Im Gespräch mit US-Talkmasterin Oprah Winfrey warnte Schauspieler Danny Pintauro andere Schwule vor den Gefahren der Drogensucht.

In der von 1984 bis 1992 produzierten US-Sitcom "Wer ist hier der Boss" spielte Danny Pintauro den Jungen Jonathan, Sohn von Werbeagentur-Chefin Angela Bower. Jetzt hat sich der heute 39 Jahre alte schwule Schauspieler in der Talkshow-Serie "Where Are They Now?" von Oprah Winfrey als HIV-positiv geoutet.

"Ich bin HIV-positiv, seit zwölf Jahren", erklärte Pintauro in der am Samstag ausgestrahlten Show und sprach zugleich über seinen früheren exzessiven Drogenkonsum. Infiziert habe er sich in einer Zeit, in der er häufig Crystal Meth genommen und dabei ungeschützten Sex praktiziert habe. "Es war ein Experiment", so der ehemalige Kinderstar.

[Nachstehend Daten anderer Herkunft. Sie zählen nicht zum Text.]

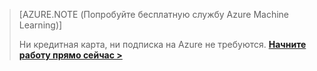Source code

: >[AZURE.NOTE (Попробуйте бесплатную службу Azure Machine Learning)]
>
>Ни кредитная карта, ни подписка на Azure не требуются. <a href="https://studio.azureml.net/Home" target="_blank">**Начните работу прямо сейчас >**</a>

<!---HONumber=August15_HO6-->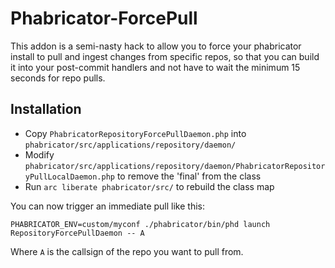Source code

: # Phabricator-ForcePull

This addon is a semi-nasty hack to allow you to force your phabricator install to pull and ingest changes from specific repos, so that you can 
build it into your post-commit handlers and not have to wait the minimum 15 seconds for repo pulls.

## Installation

* Copy `PhabricatorRepositoryForcePullDaemon.php` into `phabricator/src/applications/repository/daemon/`
* Modify `phabricator/src/applications/repository/daemon/PhabricatorRepositoryPullLocalDaemon.php` to remove the 'final' from the class
* Run `arc liberate phabricator/src/` to rebuild the class map

You can now trigger an immediate pull like this:

    PHABRICATOR_ENV=custom/myconf ./phabricator/bin/phd launch RepositoryForcePullDaemon -- A

Where `A` is the callsign of the repo you want to pull from.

Der "zu hohe Preis" des Drogenkonsums


Danny Pintauro als Jonathan Bower in "Wer ist hier der Boss?"

Etwa drei Jahre lang habe er die Droge konsumiert, um seine "persönlichen und sexuellen Grenzen auszutesten", sagte Pintauro in der Talkshow – und richtete einen Appell an andere schwule Männer: "Der Preis, den man für das Abfeiern auf Drogen bezahlt, ist zu hoch", warnte er. "Ich will, dass ihr aufhört, selbstgefällig zu sein, und dass ihr euch umeinander kümmert."

Den Absprung von der Droge habe er nur geschafft, weil er wirklich am Ende war, berichtete der Schauspieler: "Ich konnte nicht mehr arbeiten, keinen Job finden, mir nicht einmal selbst Essen zubereiten. Das war für mich unglaublich erschütternd und es machte mich so wütend, dass ich erkannte, dass es genug war."

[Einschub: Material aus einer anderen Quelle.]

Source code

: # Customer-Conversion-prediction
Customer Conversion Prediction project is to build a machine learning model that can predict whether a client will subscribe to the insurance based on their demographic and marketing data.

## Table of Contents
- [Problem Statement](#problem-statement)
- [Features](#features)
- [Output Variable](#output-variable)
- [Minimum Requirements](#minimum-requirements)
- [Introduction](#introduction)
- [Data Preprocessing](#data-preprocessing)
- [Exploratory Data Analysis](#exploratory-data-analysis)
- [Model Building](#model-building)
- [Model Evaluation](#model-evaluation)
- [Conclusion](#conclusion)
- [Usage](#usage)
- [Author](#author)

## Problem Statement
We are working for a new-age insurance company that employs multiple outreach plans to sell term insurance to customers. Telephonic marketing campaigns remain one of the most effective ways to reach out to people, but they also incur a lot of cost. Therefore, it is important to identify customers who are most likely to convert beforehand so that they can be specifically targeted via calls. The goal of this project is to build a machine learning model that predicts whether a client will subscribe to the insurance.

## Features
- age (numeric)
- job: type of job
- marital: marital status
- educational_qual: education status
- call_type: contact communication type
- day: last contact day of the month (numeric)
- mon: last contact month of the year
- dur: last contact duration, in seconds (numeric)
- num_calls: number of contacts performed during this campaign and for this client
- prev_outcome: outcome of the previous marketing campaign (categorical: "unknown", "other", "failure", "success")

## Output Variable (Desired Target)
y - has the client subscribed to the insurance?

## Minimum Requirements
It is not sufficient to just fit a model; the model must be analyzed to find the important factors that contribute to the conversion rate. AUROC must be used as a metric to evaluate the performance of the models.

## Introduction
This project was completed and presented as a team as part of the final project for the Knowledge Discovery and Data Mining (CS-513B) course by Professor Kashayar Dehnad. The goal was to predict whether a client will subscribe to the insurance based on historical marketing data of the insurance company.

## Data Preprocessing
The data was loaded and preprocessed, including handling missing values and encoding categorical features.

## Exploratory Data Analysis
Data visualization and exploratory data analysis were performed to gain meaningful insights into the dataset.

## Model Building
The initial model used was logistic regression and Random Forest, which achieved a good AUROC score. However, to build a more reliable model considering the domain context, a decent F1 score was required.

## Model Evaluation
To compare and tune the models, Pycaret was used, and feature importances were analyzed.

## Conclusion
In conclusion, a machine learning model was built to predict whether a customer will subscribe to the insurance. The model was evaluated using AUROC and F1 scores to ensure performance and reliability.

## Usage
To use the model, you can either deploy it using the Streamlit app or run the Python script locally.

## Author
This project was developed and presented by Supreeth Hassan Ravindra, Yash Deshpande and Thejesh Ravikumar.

Bei "Where Are They Now?" erklärte Pintauro auch, dass er 1997 nur deshalb in einem Interview erstmals über sein Schwulsein gesprochen habe, um einem Zwangs-Outing durch das US-Magazin "National Enquirer" zuvorzukommen. Er habe dadurch die Gelegenheit verpasst, "ein echtes Vorbild für homosexuelle Jugendliche zu sein, die das durchmachen müssen, was ich durchgemacht habe", so der Schauspieler. Nun hoffe er aber auf die Chance, anderen Menschen mit HIV mit gutem Beispiel vorangehen zu können.

Aus der Schauspielerei hat sich Pintauro seit einigen Jahren zurückgezogen, heute betreibt er eine erfolgreiche asiatische Restaurantkette im Las Vegas Valley. Im vergangenen Jahr heiratete er seinen Lebenspartner, den Entertainer Wil Tabares. Ihm, so erklärte er gegenüber Oprah Winfrey, habe er bereits beim ersten Date von seiner HIV-Infektion erzählt. (cw)

Youtube | Danny Pintauro verrät sein "Geheimnis"


#1 RobinAnonym
#2 Patroklos
  • 28.09.2015, 09:29h
  • Ich wünsche Danny alles Gute und finde es gut, daß er so offen und ehrlich ist. Hab die Sitcom "Wer ist hier der Boss?" mir zwar nur sporadisch angesehen, muß aber sagen, daß aus dem Kinderschauspieler ein gutaussehender attraktiver Mann geworden ist!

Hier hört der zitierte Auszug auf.